Cryptography overview

Note: The strong cryptography API guide is not publically available.

Cryptography is the basis of the Symbian OS Security system. It is used by many components, including: Certman (Certificate Management), Software Installation, Secure Communication Protocols (e.g., SSL, TLS, IPSEC), and WTLS.

Before Symbian OS v9.5, cryptographic algorithms, hash algorithms and random number generation were implemented by Symbian (in cryptography.dll, hash.dll and random.dll). In v9.5 a framework called CryptoSPI (cryptospi.dll) was introduced, which allows alternative implementations to be added by Symbian OS licensees, as plugin DLLs. Symbian's legacy implementations and APIs were retained, so that existing code does not need to be modified or recompiled.

The guide to CryptoSPI is not publically available, but the following documents show how to use CryptoSPI to generate random numbers and create a hash:

• Generating random bytes

• Creating a hash value for a small data file

• Creating a HMAC hash value for a large data file (incremental method).

These algorithms allow data to be encrypted and decrypted, they include:

• Symmetric ciphers — algorithms that require communicating parties to hold a shared secret. They are fast and used for the transmission of bulk data.

• Asymmetric ciphers — algorithms which have two keys, one private to the keys' owner and one which can be published. They are slow compared to symmetric ciphers and are used to exchange a symmetric key before transmission of data encrypted using that key.

Until v9.5, the classes implementing the symmetric and asymmetric ciphers were provided in cryptography.dll.

Hash algorithms compact a message down to a short series of bytes from which it is impossible to regenerate the message. They are used with an asymmetric cipher to generate signatures.

Until v9.5, the classes implementing the hash algorithms were provided in hash.dll.

RNG is the basis for the cryptographic key generation, it uses the RANROT algorithm seeded by random data available on the target hardware (e.g. free running counters available on ARM processers).

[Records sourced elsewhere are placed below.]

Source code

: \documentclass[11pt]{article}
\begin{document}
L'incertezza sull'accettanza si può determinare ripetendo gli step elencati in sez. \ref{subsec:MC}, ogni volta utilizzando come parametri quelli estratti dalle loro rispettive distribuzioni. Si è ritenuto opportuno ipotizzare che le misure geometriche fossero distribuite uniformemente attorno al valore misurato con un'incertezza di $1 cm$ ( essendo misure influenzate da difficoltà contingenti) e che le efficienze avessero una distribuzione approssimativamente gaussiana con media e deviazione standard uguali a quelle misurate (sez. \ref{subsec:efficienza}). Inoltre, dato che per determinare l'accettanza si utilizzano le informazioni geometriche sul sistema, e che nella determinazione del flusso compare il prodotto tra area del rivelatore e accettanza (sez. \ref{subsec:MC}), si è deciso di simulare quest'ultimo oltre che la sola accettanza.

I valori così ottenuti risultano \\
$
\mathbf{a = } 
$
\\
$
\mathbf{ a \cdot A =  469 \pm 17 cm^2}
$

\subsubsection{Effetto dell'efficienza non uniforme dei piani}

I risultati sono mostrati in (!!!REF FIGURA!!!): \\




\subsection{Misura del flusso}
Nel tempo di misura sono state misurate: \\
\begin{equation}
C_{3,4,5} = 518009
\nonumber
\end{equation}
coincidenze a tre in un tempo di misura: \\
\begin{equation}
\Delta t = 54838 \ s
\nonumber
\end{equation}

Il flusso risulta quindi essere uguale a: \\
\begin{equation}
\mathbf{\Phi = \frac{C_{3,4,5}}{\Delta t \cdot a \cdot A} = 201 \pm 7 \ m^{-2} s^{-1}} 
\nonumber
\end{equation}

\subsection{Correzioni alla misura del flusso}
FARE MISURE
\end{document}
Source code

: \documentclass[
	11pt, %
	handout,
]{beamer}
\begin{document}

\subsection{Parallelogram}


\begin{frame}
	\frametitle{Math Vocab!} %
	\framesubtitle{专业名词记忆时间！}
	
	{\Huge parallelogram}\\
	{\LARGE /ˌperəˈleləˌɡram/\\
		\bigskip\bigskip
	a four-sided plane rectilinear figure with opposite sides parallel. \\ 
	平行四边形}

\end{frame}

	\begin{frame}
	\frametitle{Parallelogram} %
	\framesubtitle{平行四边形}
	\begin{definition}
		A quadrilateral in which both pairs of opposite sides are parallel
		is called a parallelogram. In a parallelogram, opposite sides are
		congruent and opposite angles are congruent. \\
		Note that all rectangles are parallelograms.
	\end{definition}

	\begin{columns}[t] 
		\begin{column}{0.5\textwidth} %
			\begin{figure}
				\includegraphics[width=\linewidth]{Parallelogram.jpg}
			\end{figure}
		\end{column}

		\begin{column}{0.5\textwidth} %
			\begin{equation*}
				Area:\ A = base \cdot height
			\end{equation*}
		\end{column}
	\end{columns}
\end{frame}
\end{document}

Until v9.5, the random number library was provided by random.dll.

• Password Based Encryption (PBE) — provides an API to encrypt and decrypt data with a user-supplied password

  Until v9.5, the classes implementing PBE (e.g., for secure stream encryption) were provided in pbe.dll.

• Padding — is extra bits concatenated with a key, password, or plaintext to make their length equal to the block size. It defines the way blocks are filled with data when the data to be encrypted is smaller than the block size. Padding is added at encryption and checked on decryption.

• Big integers — arbitrarily large integers.

  Note that although some functions are exported, the intent is that big integers are only for use by the Cryptography library and not by application code. Big integers are implemented in cryptography.dll.